As we're heading into the busy, stressful portion of the semester, I thought I would write a post to remind myself of a few of my core time management principles that I seem to have temporarily forgotten. I'm feeling overwhelmed with all I have to do right now: prepare the talk on artistic integrity that I'm giving tomorrow (!) in Milwaukee, prepare the talk on truth and children's literature that I'm giving Monday (!) for the week-long Arts Fest extravaganza here at DePauw, do final revisions on my Rosamond du Jardin paper that was just accepted (hooray!) by the Children's Literature Association Quarterly, do a ton of planning for my winter session course on children's book writing, for my spring course on feminism and the family, for my spring reading group on the work of philosopher Cheshire Calhoun, for a spring event on the ethics of life writing. How can I possibly get it all done?
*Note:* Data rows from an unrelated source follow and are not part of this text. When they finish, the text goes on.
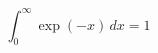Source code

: \documentclass[preview]{standalone}
\begin{document}
$$\int_0^\infty \exp(-x)\,dx=1$$
\end{document}
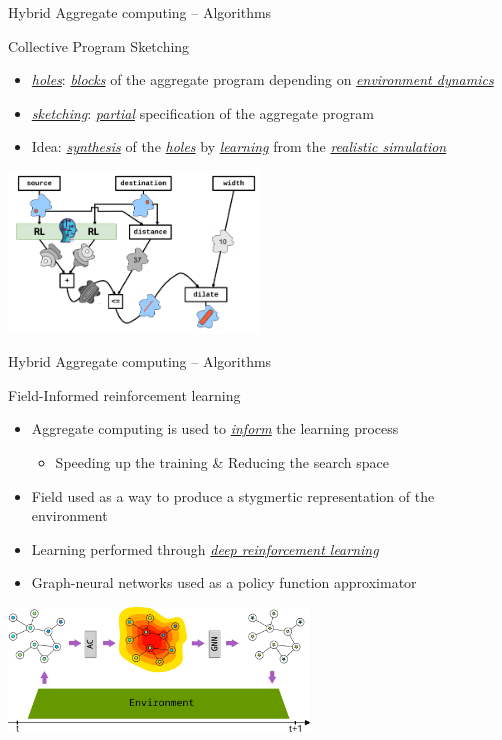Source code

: \documentclass[presentation, 9pt]{beamer}\mode<presentation>{\usetheme{AMSBolognaFC}}
\begin{document}
\begin{frame}{Hybrid Aggregate computing -- Algorithms}
  \begin{exampleblock}{Collective Program Sketching~\cite{DBLP:conf/coordination/AguzziCV22}}
    \begin{itemize}
      \item \emph{\underline{holes}}: \emph{\underline{blocks}} of the aggregate program depending on \emph{\underline{environment dynamics}}
      \item \emph{\underline{sketching}}: \emph{\underline{partial}} specification of the aggregate program
      \item Idea: \emph{\underline{synthesis}} of the \emph{\underline{holes}} by \emph{\underline{learning}} from the \emph{\underline{realistic simulation}}
    \end{itemize}
    \begin{center}
    \includegraphics[width=0.5\textwidth]{img/synthesis-3.png}
    \end{center}
  \end{exampleblock}
\end{frame}
\begin{frame}{Hybrid Aggregate computing -- Algorithms}
  
\begin{exampleblock}{Field-Informed reinforcement learning~\cite{acgnn}}
  \begin{itemize}
    \item Aggregate computing is used to \emph{\underline{inform}} the learning process
    \begin{itemize}
      \item Speeding up the training \& Reducing the search space
    \end{itemize} 
    \item Field used as a way to produce a stygmertic representation of the environment
    \item Learning performed through \emph{\underline{deep reinforcement learning}}
    \item Graph-neural networks used as a policy function approximator
  \end{itemize}
\centering
  \includegraphics[width=0.6\textwidth]{img/architecture.pdf}
\end{exampleblock}
\end{frame}
\end{document}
The first thing to remember is that I CAN'T get it all done. Trying to "get it all done" is the best way to ensure that I don't get any of it done. Facing a massive and endless to-do list is paralyzing, not empowering. What I need to figure out is how to get SOME of it done, preferably the things that need to be done sooner rather than later.

So my goal today (well, for what's left of today) is simply to focus on that paper I'm giving tomorrow at Marquette. I've located a previous draft of the paper that I had lying around, plus a bunch of very very helpful comments from various people that I saved from when I last gave the talk a year or two ago. I need to remind myself that the worst-case scenario, not even such a terrible scenario, is that I just give the talk the way it is. That IS a possible option. Having accepted that as an option, I can move forward knowing that anything I decide to do to the talk between now and tomorrow is likely to be at least a partial improvement.


I'm going to finish writing this blog post, then I'm going to go get a late lunch at the Blue Door Cafe while I read through my notes and make my revision plan. Then I'm going to go out to my peaceful serene office at the Prindle Institute and spend at least an hour making what changes I can. I may find some leftover wine from last night's reading group to assist in this process. And then I'll just give the talk tomorrow and hope for the best, comforting myself with the thought that my argument may be weak, my conclusion may be false, but at least the paper isn't boring. It really isn't.

On the plane tomorrow I'll start reading the two books I need to skim-read to do my final revisions on that children's literature paper. I don't need to worry about my truth and children's literature talk until Monday. Heck, the talk isn't until 4:15 on Monday, so I'll have all day to work on it, fortified by French toast and hot chocolate at the Blue Door.

The long-term planning can wait until Tuesday. Or maybe even Wednesday.

I don't have to get it ALL done today. Just some of it. And now I'm off to do it.